Duruflé Harold, Déjean Sébastien
INRAE, ONF, BioForA, UMR 0588, Orléans, France.
Institut de Mathématiques de Toulouse, Université de Toulouse, CNRS, UPS, UMR 5219, Toulouse, France.
Methods Mol Biol. 2023;2642:295-318. doi: 10.1007/978-1-0716-3044-0_16.

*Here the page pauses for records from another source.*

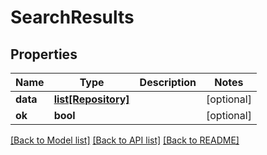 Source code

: # SearchResults

## Properties
Name | Type | Description | Notes
------------ | ------------- | ------------- | -------------
**data** | [**list[Repository]**](Repository.md) |  | [optional]
**ok** | **bool** |  | [optional]

[[Back to Model list]](../README.md#documentation-for-models) [[Back to API list]](../README.md#documentation-for-api-endpoints) [[Back to README]](../README.md)


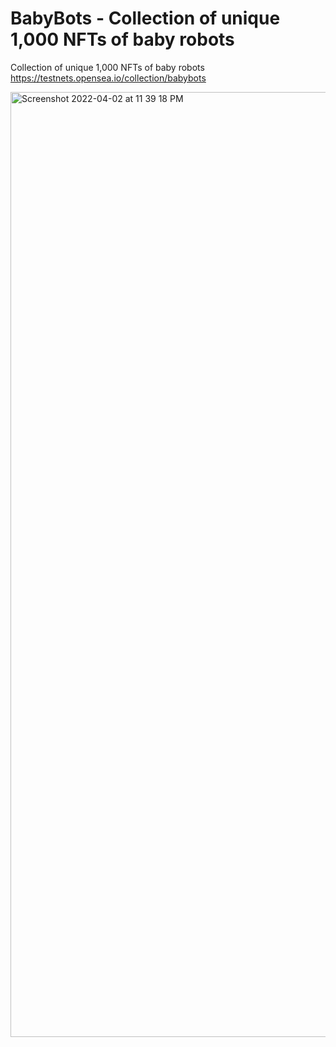 # BabyBots - Collection of unique 1,000 NFTs of baby robots
Collection of unique 1,000 NFTs of baby robots
https://testnets.opensea.io/collection/babybots

<img width="1512" alt="Screenshot 2022-04-02 at 11 39 18 PM" src="https://user-images.githubusercontent.com/5158162/161390496-499166ac-f247-4239-8282-82f55b9e1832.png">
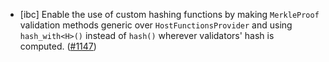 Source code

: - [ibc] Enable the use of custom hashing functions by making `MerkleProof`
  validation methods generic over `HostFunctionsProvider` and using
  `hash_with<H>()` instead of `hash()` wherever validators' hash is computed.
  ([\#1147](https://github.com/cosmos/ibc-rs/issues/1147))
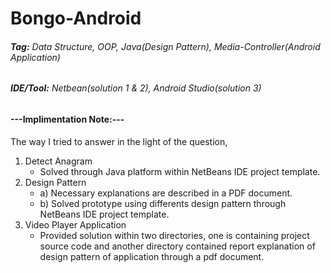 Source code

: # Bongo-Android
###### **Tag:** Data Structure, OOP, Java(Design Pattern), Media-Controller(Android Application)
###### **IDE/Tool:** Netbean(solution 1 & 2), Android Studio(solution 3) 

#### ---Implimentation Note:---
The way I tried to answer in the light of the question,

1. Detect Anagram
   - Solved through Java platform within NetBeans IDE project template.
2. Design Pattern
   - a) Necessary explanations are described in a PDF document.
   - b) Solved prototype using differents design pattern through NetBeans IDE project template.
3. Video Player Application
   - Provided solution within two directories, one is containing project source code and another directory contained report explanation of design pattern of application through a pdf document. 
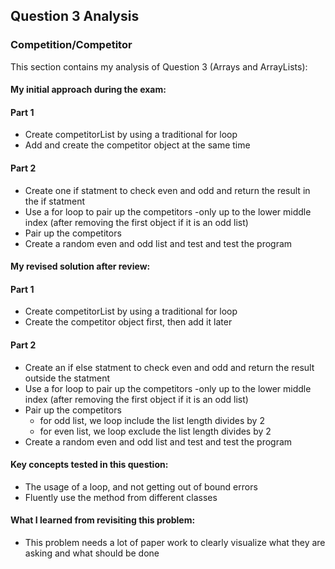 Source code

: ## Question 3 Analysis
### Competition/Competitor

This section contains my analysis of Question 3 (Arrays and ArrayLists):

#### My initial approach during the exam:
#### Part 1
- Create competitorList by using a traditional for loop
- Add and create the competitor object at the same time
#### Part 2
- Create one if statment to check even and odd and return the result in the if statment
- Use a for loop to pair up the competitors
  -only up to the lower middle index (after removing the first object if it is an odd list)
- Pair up the competitors
- Create a random even and odd list and test and test the program
  
#### My revised solution after review:
#### Part 1
- Create competitorList by using a traditional for loop
- Create the competitor object first, then add it later
#### Part 2
- Create an if else statment to check even and odd and return the result outside the statment
- Use a for loop to pair up the competitors
  -only up to the lower middle index (after removing the first object if it is an odd list)
- Pair up the competitors
  - for odd list, we loop include the list length divides by 2
  - for even list, we loop exclude the list length divides by 2
- Create a random even and odd list and test and test the program
  
#### Key concepts tested in this question:
- The usage of a loop, and not getting out of bound errors
- Fluently use the method from different classes 
  
#### What I learned from revisiting this problem:
- This problem needs a lot of paper work to clearly visualize what they are asking and what should be done
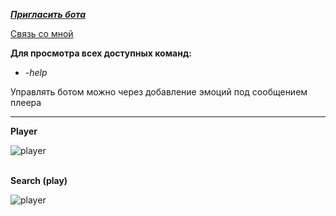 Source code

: [***Пригласить бота***](https://discord.com/api/oauth2/authorize?client_id=821326877213327371&permissions=8&scope=bot)

[Связь со мной](https://vk.com/br1nger1337)

**Для просмотра всех доступных команд:**
* _-help_

Управлять ботом можно через добавление эмоций под сообщением плеера
___
**Player**

![player](https://i.ibb.co/G7ZJVCB/Screenshot-1.png)

\
**Search (play)**

![player](https://i.ibb.co/ZLbd743/Screenshot-2.png)
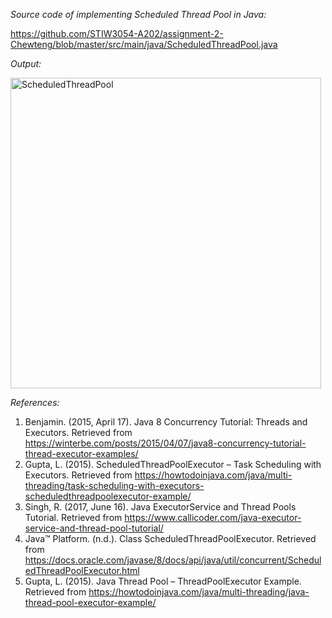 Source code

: *Source code of implementing Scheduled Thread Pool in Java:*

https://github.com/STIW3054-A202/assignment-2-Chewteng/blob/master/src/main/java/ScheduledThreadPool.java

*Output:*

<img width="497" alt="ScheduledThreadPool" src="https://user-images.githubusercontent.com/51124053/119265866-f6c1ce00-bc1a-11eb-9e30-50500033f58b.png">

*References:*

1) Benjamin. (2015, April 17). Java 8 Concurrency Tutorial: Threads and Executors. Retrieved from https://winterbe.com/posts/2015/04/07/java8-concurrency-tutorial-thread-executor-examples/
2) Gupta, L. (2015). ScheduledThreadPoolExecutor – Task Scheduling with Executors. Retrieved from https://howtodoinjava.com/java/multi-threading/task-scheduling-with-executors-scheduledthreadpoolexecutor-example/
3) Singh, R. (2017, June 16). Java ExecutorService and Thread Pools Tutorial. Retrieved from https://www.callicoder.com/java-executor-service-and-thread-pool-tutorial/
4) Java™ Platform. (n.d.). Class ScheduledThreadPoolExecutor. Retrieved from https://docs.oracle.com/javase/8/docs/api/java/util/concurrent/ScheduledThreadPoolExecutor.html
5) Gupta, L. (2015). Java Thread Pool – ThreadPoolExecutor Example. Retrieved from https://howtodoinjava.com/java/multi-threading/java-thread-pool-executor-example/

In order to answer new biological questions, high-throughput data generated by new biotechnologies can be very meaningful but require specific and adapted statistical treatments. Thus, in the context of abiotic stress signaling studies, understanding the integration of cascading mechanisms from stress perception to biochemical and physiological adjustments necessarily entails efficient and valid analysis of multilevel and heterogeneous data. In this chapter, we propose examples to manage, analyze, and integrate multi-omics heterogeneous data. This workflow suggests and follows different general biological questions or issues answered with detailed code, data analysis, multiple visualizations, and always followed by brief interpretations. We illustrated this using the mixOmics package for the R software, as it specifically provides tools to address vertical and horizontal data integration issues. In order to illustrate this workflow, we used the usual omics datasets biologists can generate (phenomics, metabolomics, proteomics, and transcriptomics). These data were collected from two organs (leaf rosettes, floral stems) of five ecotypes of the model plant Arabidopsis thaliana exposed to two temperature growth conditions. They are available in the R package WallOmicsData. The workflow presented here is not limited to Arabidopsis thaliana and can be applied to any plant species. It can even be largely deployed to whatever the organisms of interest and the biological questions may be.
为了回答新的生物学问题,新生物技术产生的高通量数据可能非常有意义,但需要特定且适用的统计处理方法。因此,在非生物胁迫信号研究的背景下,理解从胁迫感知到生化和生理调节的级联机制的整合必然需要对多层次和异质性数据进行有效且有效的分析。在本章中,我们提出了管理、分析和整合多组学异质性数据的示例。这个工作流程提出并遵循不同的一般生物学问题或议题,并通过详细的代码、数据分析、多种可视化进行解答,且始终伴有简要解释。我们使用R软件的mixOmics包对此进行了说明,因为它专门提供了解决垂直和水平数据整合问题的工具。为了说明这个工作流程,我们使用了生物学家通常可以生成的组学数据集(表型组学、代谢组学、蛋白质组学和转录组学)。这些数据是从模式植物拟南芥的五个生态型的两个器官(莲座叶、花茎)中收集的,这些器官暴露于两种温度生长条件下。它们可在R包WallOmicsData中获取。这里介绍的工作流程不仅限于拟南芥,还可以应用于任何植物物种。它甚至可以广泛应用于任何感兴趣的生物体和生物学问题。